Totally agree on what BL says on her blog:
[Home is for free expression and inspiration , not for good impression]
but is it a valid reason why the closest people around us always get the nasty effects of rude response, mood-swings and the more negative side of our personality? do we even take that expression for granted and think that as family, it is only right that they see the worst side of us? and get the s*** that others wont get, even though it might not be their fault in the first place??
yeap. i guess that happens to me.. uncontrollable release of agression and frustrations in the comfort of one's home. it's like returning to a safe pier for repair and maintenance before we go in search of new places and destinations.. i take for granted the tolerance of my family, and am reassured that no matter what i do, i'll be forgiven and loved. it's a selfish and evil thought. maybe that's what others call bond?
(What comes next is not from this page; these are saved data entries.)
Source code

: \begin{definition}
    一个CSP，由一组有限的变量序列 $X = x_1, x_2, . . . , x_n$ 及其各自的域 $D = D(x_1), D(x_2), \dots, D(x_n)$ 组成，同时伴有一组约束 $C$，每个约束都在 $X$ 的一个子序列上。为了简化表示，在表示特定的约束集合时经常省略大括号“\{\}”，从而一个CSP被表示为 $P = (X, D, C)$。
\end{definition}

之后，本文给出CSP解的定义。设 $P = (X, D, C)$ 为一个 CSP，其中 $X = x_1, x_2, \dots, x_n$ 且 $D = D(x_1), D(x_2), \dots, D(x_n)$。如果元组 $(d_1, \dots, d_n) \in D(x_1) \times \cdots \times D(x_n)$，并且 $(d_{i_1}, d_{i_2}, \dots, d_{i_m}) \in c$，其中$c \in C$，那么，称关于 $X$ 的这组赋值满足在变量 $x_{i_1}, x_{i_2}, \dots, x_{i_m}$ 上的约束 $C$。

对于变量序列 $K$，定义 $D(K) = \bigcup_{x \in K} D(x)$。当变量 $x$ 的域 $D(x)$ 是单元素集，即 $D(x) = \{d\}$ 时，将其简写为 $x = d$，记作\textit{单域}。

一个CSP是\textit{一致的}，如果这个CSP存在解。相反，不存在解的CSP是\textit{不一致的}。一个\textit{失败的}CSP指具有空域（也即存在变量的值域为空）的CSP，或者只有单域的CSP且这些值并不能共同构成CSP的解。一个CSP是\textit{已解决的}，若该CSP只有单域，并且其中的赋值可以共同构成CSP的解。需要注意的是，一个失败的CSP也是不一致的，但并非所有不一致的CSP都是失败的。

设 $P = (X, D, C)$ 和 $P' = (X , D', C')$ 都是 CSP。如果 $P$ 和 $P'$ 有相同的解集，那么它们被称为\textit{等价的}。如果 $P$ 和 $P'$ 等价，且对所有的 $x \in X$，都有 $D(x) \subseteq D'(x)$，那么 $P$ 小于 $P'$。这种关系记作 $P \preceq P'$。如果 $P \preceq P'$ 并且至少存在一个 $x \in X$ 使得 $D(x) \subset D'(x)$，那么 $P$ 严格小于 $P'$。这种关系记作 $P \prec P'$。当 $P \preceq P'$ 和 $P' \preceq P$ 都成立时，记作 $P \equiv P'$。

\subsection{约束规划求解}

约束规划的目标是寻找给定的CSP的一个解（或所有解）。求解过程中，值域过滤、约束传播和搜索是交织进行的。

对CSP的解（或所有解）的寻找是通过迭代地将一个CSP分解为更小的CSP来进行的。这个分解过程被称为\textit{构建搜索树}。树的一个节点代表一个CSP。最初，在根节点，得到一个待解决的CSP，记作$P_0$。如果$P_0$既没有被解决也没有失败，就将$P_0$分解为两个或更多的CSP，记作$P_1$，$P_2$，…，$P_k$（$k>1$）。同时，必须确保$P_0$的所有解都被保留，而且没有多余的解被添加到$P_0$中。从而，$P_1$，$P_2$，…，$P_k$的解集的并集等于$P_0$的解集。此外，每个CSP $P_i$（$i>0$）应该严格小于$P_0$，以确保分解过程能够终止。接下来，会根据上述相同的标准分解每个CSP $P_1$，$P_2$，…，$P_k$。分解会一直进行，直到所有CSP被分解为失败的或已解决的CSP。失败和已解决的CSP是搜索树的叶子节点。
the time of the year has come for reflection and more reflections. partly because of the season, but more as a result of the upcoming exams. has always been like that. nearing the exam period where i know time is running out, i'll have a million and one things to do EXCEPT getting started. i am lying if i say the stress dont get into me. a friend was telling me she aims to be like me, to really enjoy uni life for the next 3 years, 4 if possible, and not let the pressure bug me. then again, how was she able to just 'determine' how i react to the environment around me when i, myself cant even do that? i am trying hard not to get too uptight about the stupid papers at the end of the month but the more i resist the thought of being pressurized, the more i seem to be affected. and the problem now is, how can i prioritize my work such that i finish my 3 assignments on time for submission AND then START going through the webcasts for those lectures that i've slept thru (like ALL of them!!)...
besides not doing all of the above, i've started to watch shows.. mediacorp shows, the project superstarII.. sometimes an episode or two of american next top model, sometimes extreme makeover, sometimes taiwan variety progs, and not to forget korean shows and anime.. and all these are slowing climbing the chart of my priority list. it's frustrating knowing the cause but cant find a cure for it. am so looking forward to Dec.. AFTER the exams, the attend my cousin's wedding.. (1st of all my cousins).. after my uncle's.. which was like donkey years ago (maybe 8).. i'm so looking forward to be affected by the happiness.. and isnt it sweet to get married in the best season of the year?